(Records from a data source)
☆ ☆ ☆ ☆ ☆

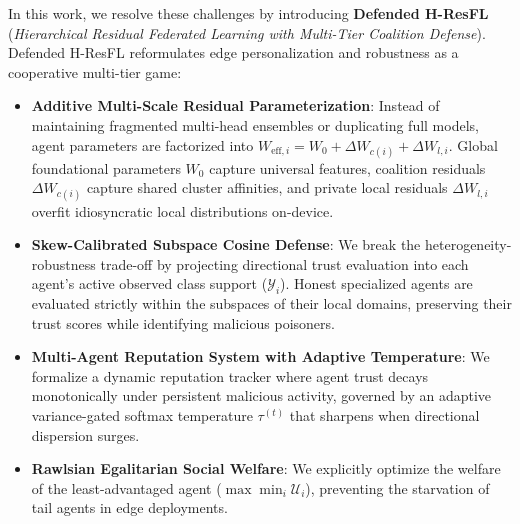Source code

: \documentclass[sigconf]{acmart}
\begin{document}
In this work, we resolve these challenges by introducing \textbf{Defended H-ResFL} (\textit{Hierarchical Residual Federated Learning with Multi-Tier Coalition Defense}). Defended H-ResFL reformulates edge personalization and robustness as a cooperative multi-tier game:
\begin{itemize}
    \item \textbf{Additive Multi-Scale Residual Parameterization}: Instead of maintaining fragmented multi-head ensembles or duplicating full models, agent parameters are factorized into $W_{\text{eff}, i} = W_0 + \Delta W_{c(i)} + \Delta W_{l, i}$. Global foundational parameters $W_0$ capture universal features, coalition residuals $\Delta W_{c(i)}$ capture shared cluster affinities, and private local residuals $\Delta W_{l, i}$ overfit idiosyncratic local distributions on-device.
    \item \textbf{Skew-Calibrated Subspace Cosine Defense}: We break the heterogeneity-robustness trade-off by projecting directional trust evaluation into each agent's active observed class support ($\mathcal{Y}_i$). Honest specialized agents are evaluated strictly within the subspaces of their local domains, preserving their trust scores while identifying malicious poisoners.
    \item \textbf{Multi-Agent Reputation System with Adaptive Temperature}: We formalize a dynamic reputation tracker where agent trust decays monotonically under persistent malicious activity, governed by an adaptive variance-gated softmax temperature $\tau^{(t)}$ that sharpens when directional dispersion surges.
    \item \textbf{Rawlsian Egalitarian Social Welfare}: We explicitly optimize the welfare of the least-advantaged agent ($\max \min_i \mathcal{U}_i$), preventing the starvation of tail agents in edge deployments.
\end{itemize}
\end{document}
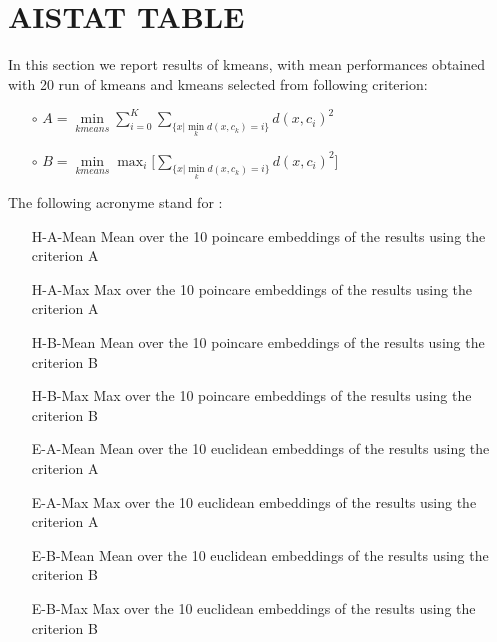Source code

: \documentclass{article}
\begin{document}
\section{AISTAT TABLE}
In this section we report results of kmeans, with mean performances obtained with 20 run of kmeans and kmeans selected from following criterion:

\begin{itemize}
    \item[$\circ$]  $ A = \min\limits_{kmeans} \sum\limits_{i=0}^K \sum\limits_{\{x | \min\limits_k d(x,c_k) = i\}} d(x, c_i)^2$
    \item[$\circ$]  $ B = \min\limits_{kmeans} \max_{i} \Big[ \sum\limits_{\{x | \min\limits_k d(x,c_k) = i\}} d(x, c_i)^2 \Big]$
\end{itemize}

The following acronyme stand for :
\begin{itemize}
    \item[H-A-Mean] Mean over the 10 poincare embeddings of the results using the criterion A
    \item[H-A-Max] Max over the 10  poincare  embeddings of the results using the criterion A
    \item[H-B-Mean] Mean over the 10  poincare  embeddings of the results using the criterion B
    \item[H-B-Max] Max over the 10  poincare  embeddings of the results using the criterion B
    \item[E-A-Mean] Mean over the 10 euclidean embeddings of the results using the criterion A
    \item[E-A-Max] Max over the 10  euclidean  embeddings of the results using the criterion A
    \item[E-B-Mean] Mean over the 10  euclidean  embeddings of the results using the criterion B
    \item[E-B-Max] Max over the 10  euclidean  embeddings of the results using the criterion B 
\end{itemize}
\end{document}
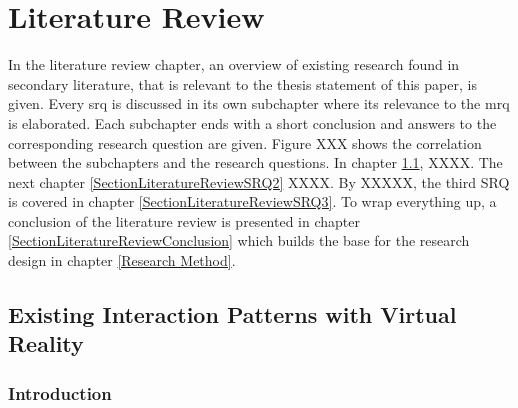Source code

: 
\chapter{Literature Review} %

\label{ChapterLiteratureReview} %

In the literature review chapter, an overview of existing research found in secondary literature, that is relevant to the thesis statement of this paper, is given. Every \gls{srq} is discussed in its own subchapter where its relevance to the \gls{mrq} is elaborated. Each subchapter ends with a short conclusion and answers to the corresponding research question are given.
Figure XXX shows the correlation between the subchapters and the research questions. In chapter \ref{SectionLiteratureReviewSRQ1}, XXXX. The next chapter \ref{SectionLiteratureReviewSRQ2} XXXX. By XXXXX, the third SRQ is covered in chapter \ref{SectionLiteratureReviewSRQ3}. To wrap everything up, a conclusion of the literature review is presented in chapter \ref{SectionLiteratureReviewConclusion} which builds the base for the research design in chapter \ref{Research Method}.




\section{Existing Interaction Patterns with Virtual Reality}

\label{SectionLiteratureReviewSRQ1}

\subsection{Introduction}

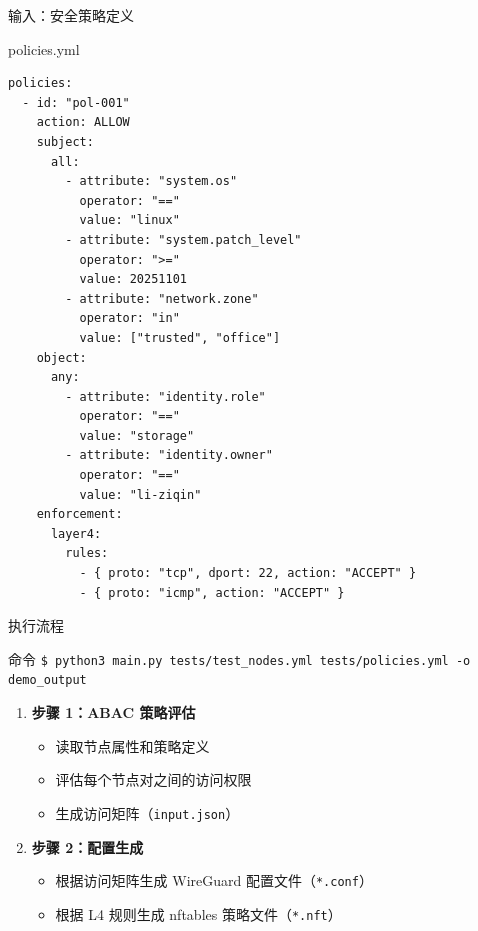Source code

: \documentclass[aspectratio=169, 10pt]{beamer}
\begin{document}
\begin{frame}[fragile]{输入：安全策略定义}
    \begin{block}{policies.yml}
        \lstset{language=yaml, basicstyle=\tiny\ttfamily}
        \begin{lstlisting}
policies:
  - id: "pol-001"
    action: ALLOW
    subject:
      all:
        - attribute: "system.os"
          operator: "=="
          value: "linux"
        - attribute: "system.patch_level"
          operator: ">="
          value: 20251101
        - attribute: "network.zone"
          operator: "in"
          value: ["trusted", "office"]
    object:
      any:
        - attribute: "identity.role"
          operator: "=="
          value: "storage"
        - attribute: "identity.owner"
          operator: "=="
          value: "li-ziqin"
    enforcement:
      layer4:
        rules:
          - { proto: "tcp", dport: 22, action: "ACCEPT" }
          - { proto: "icmp", action: "ACCEPT" }
        \end{lstlisting}
    \end{block}
\end{frame}

\begin{frame}{执行流程}
    \begin{block}{命令}
        \texttt{\$ python3 main.py tests/test\_nodes.yml tests/policies.yml -o demo\_output}
    \end{block}
    
    \begin{enumerate}
        \item \textbf{步骤 1：ABAC 策略评估}
            \begin{itemize}
                \item 读取节点属性和策略定义
                \item 评估每个节点对之间的访问权限
                \item 生成访问矩阵（\texttt{input.json}）
            \end{itemize}
        
        \item \textbf{步骤 2：配置生成}
            \begin{itemize}
                \item 根据访问矩阵生成 WireGuard 配置文件（\texttt{*.conf}）
                \item 根据 L4 规则生成 nftables 策略文件（\texttt{*.nft}）
            \end{itemize}
    \end{enumerate}
\end{frame}
\end{document}
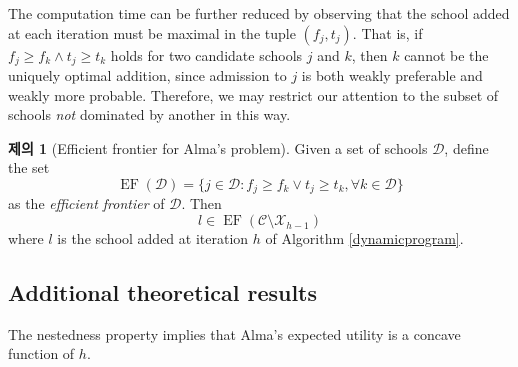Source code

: \documentclass[12pt]{article} %
\theoremstyle{definition}
\newtheorem{proposition}{Proposition}
\theoremstyle{definition}
\newtheorem{proposition}{제의}
\begin{document}
The computation time can be further reduced by observing that the school added at each iteration must be maximal in the tuple $(f_j, t_j)$. That is, if $f_j \geq f_k \wedge t_j \geq t_k$ holds for two candidate schools $j$ and $k$, then $k$ cannot be the uniquely optimal addition, since admission to $j$ is both weakly preferable and weakly more probable. Therefore, we may restrict our attention to the subset of schools \emph{not} dominated by another in this way.
\begin{proposition}[Efficient frontier for Alma's problem]
Given a set of schools $\mathcal{D}$, define the set
\begin{equation}
\operatorname{EF}(\mathcal{D})  = \{j \in \mathcal{D}: f_j \geq f_k \vee t_j \geq t_k, \forall k \in \mathcal{D}\}
\end{equation}
as the \emph{efficient frontier} of $\mathcal{D}$. Then
\begin{equation} l \in \operatorname{EF}(\mathcal{C}\setminus  \mathcal{X}_{h-1}) \end{equation}
where $l$ is the school added at iteration $h$ of Algorithm \ref{dynamicprogram}.
\end{proposition}

\subsection{Additional theoretical results}
The nestedness property implies that Alma's expected utility is a concave function of $h$.
\end{document}
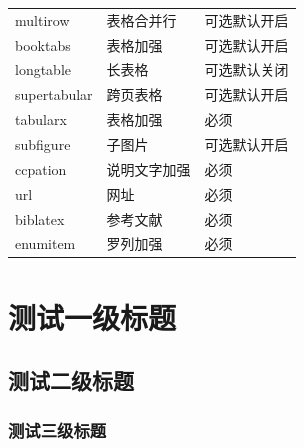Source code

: \documentclass[twoside,maketable]{cauthesis}
\begin{document}
\begin{center}
\begin{supertabular}{lll}
            multirow&表格合并行&可选默认开启\\
            booktabs&表格加强&可选默认开启\\
            longtable&长表格&可选默认关闭\\
            supertabular&跨页表格&可选默认开启\\
            tabularx&表格加强&必须\\
            subfigure&子图片&可选默认开启\\
            \hline
            ccpation&说明文字加强&必须\\
            url&网址&必须\\
            biblatex&参考文献&必须\\
            enumitem&罗列加强&必须\\
            \hline
        \end{supertabular}
    \end{center}
    
    \section{测试一级标题}
    \subsection{测试二级标题}
    \subsubsection{测试三级标题}

    \printbibliography%
\end{document}
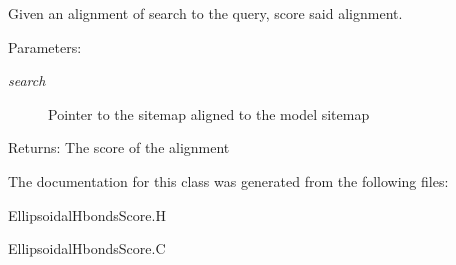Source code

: Given an alignment of search to the query, score said alignment. 

\begin{Desc}
\item[Parameters:]
\begin{description}
\item[{\em search}]Pointer to the sitemap aligned to the model sitemap \end{description}
\end{Desc}
\begin{Desc}
\item[Returns:]The score of the alignment \end{Desc}


The documentation for this class was generated from the following files:\begin{CompactItemize}
\item 
Ellipsoidal\-Hbonds\-Score.H\item 
Ellipsoidal\-Hbonds\-Score.C\end{CompactItemize}
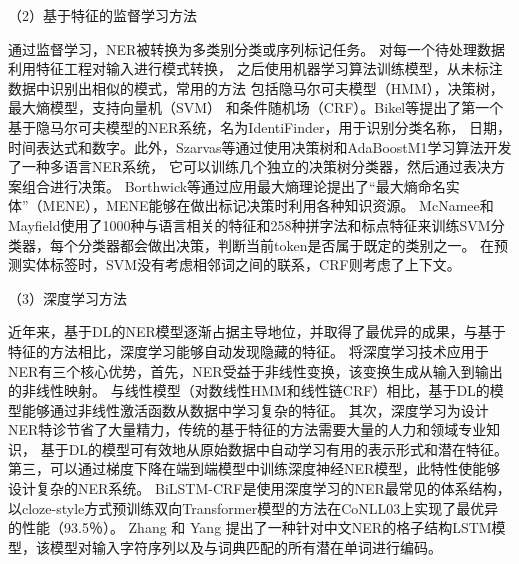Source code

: 


（2）基于特征的监督学习方法

通过监督学习，NER被转换为多类别分类或序列标记任务。
对每一个待处理数据利用特征工程对输入进行模式转换，
之后使用机器学习算法训练模型，从未标注数据中识别出相似的模式，常用的方法
包括隐马尔可夫模型（HMM），决策树，最大熵模型，支持向量机（SVM）
和条件随机场（CRF）。Bikel等提出了第一个基于隐马尔可夫模型的NER系统，名为IdentiFinder，用于识别分类名称，
日期，时间表达式和数字\cite{bikel1998nymble,bikel1999algorithm}。此外，Szarvas等通过使用决策树和AdaBoostM1学习算法开发了一种多语言NER系统，
它可以训练几个独立的决策树分类器，然后通过表决方案组合进行决策\cite{szarvas2006multilingual}。 
Borthwick等通过应用最大熵理论提出了“最大熵命名实体”（MENE），MENE能够在做出标记决策时利用各种知识资源\cite{krishnan2006effective}。
 McNamee和Mayfield使用了1000种与语言相关的特征和258种拼字法和标点特征来训练SVM分类器，每个分类器都会做出决策，判断当前token是否属于既定的类别之一\cite{mcnamee2002entity}。
 在预测实体标签时，SVM没有考虑相邻词之间的联系，CRF则考虑了上下文\cite{mccallum2003early}。 

 （3）深度学习方法

 近年来，基于DL的NER模型逐渐占据主导地位，并取得了最优异的成果，与基于特征的方法相比，深度学习能够自动发现隐藏的特征。 
 将深度学习技术应用于NER有三个核心优势，首先，NER受益于非线性变换，该变换生成从输入到输出的非线性映射。
 与线性模型（对数线性HMM和线性链CRF）相比，基于DL的模型能够通过非线性激活函数从数据中学习复杂的特征。
 其次，深度学习为设计NER特诊节省了大量精力，传统的基于特征的方法需要大量的人力和领域专业知识，
 基于DL的模型可有效地从原始数据中自动学习有用的表示形式和潜在特征。
 第三，可以通过梯度下降在端到端模型中训练深度神经NER模型，此特性使能够设计复杂的NER系统。
 BiLSTM-CRF是使用深度学习的NER最常见的体系结构，
 以cloze-style方式预训练双向Transformer模型的方法在CoNLL03上实现了最优异的性能（93.5％）\cite{baevski2019cloze}。 
 Zhang 和 Yang 提出了一种针对中文NER的格子结构LSTM模型，该模型对输入字符序列以及与词典匹配的所有潜在单词进行编码\cite{zhang2018chinese}。

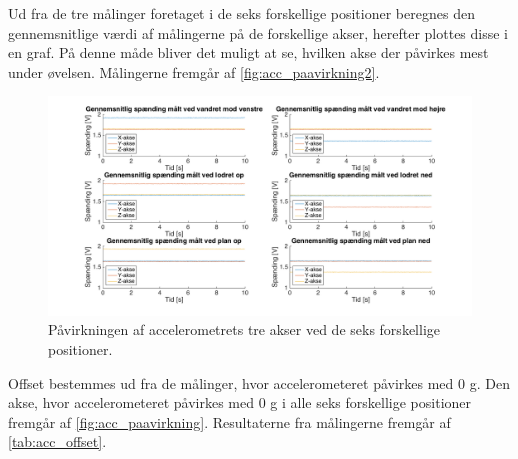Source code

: Ud fra de tre målinger foretaget i de seks forskellige positioner beregnes den gennemsnitlige værdi af målingerne på de forskellige akser, herefter plottes disse i en graf. På denne måde bliver det muligt at se, hvilken akse der påvirkes mest under øvelsen. Målingerne fremgår af \autoref{fig:acc_paavirkning2}. 

\begin{figure}[H]
\centering
\includegraphics[width=1.0\textwidth]{figures/paavirkning}
\caption{Påvirkningen af accelerometrets tre akser ved de seks forskellige positioner.}
\label{fig:acc_paavirkning2}
\end{figure}

Offset bestemmes ud fra de målinger, hvor accelerometeret påvirkes med 0 g. Den akse, hvor accelerometeret påvirkes med 0 g i alle seks forskellige positioner fremgår af \autoref{fig:acc_paavirkning}. Resultaterne fra målingerne fremgår af \autoref{tab:acc_offset}.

☆ ☆ ☆ ☆ ☆

Reproduce the data above exactly, but only from the line containing "to the sitemap" through the line containing "它可以训练几个独立的决策树分"; skip the pictures.

\item[{\em search}]Pointer to the sitemap aligned to the model sitemap \end{description}
\end{Desc}
\begin{Desc}
\item[Returns:]The score of the alignment \end{Desc}


The documentation for this class was generated from the following files:\begin{CompactItemize}
\item 
Ellipsoidal\-Hbonds\-Score.H\item 
Ellipsoidal\-Hbonds\-Score.C\end{CompactItemize}
Source code

: 


（2）基于特征的监督学习方法

通过监督学习，NER被转换为多类别分类或序列标记任务。
对每一个待处理数据利用特征工程对输入进行模式转换，
之后使用机器学习算法训练模型，从未标注数据中识别出相似的模式，常用的方法
包括隐马尔可夫模型（HMM），决策树，最大熵模型，支持向量机（SVM）
和条件随机场（CRF）。Bikel等提出了第一个基于隐马尔可夫模型的NER系统，名为IdentiFinder，用于识别分类名称，
日期，时间表达式和数字\cite{bikel1998nymble,bikel1999algorithm}。此外，Szarvas等通过使用决策树和AdaBoostM1学习算法开发了一种多语言NER系统，
它可以训练几个独立的决策树分类器，然后通过表决方案组合进行决策\cite{szarvas2006multilingual}。 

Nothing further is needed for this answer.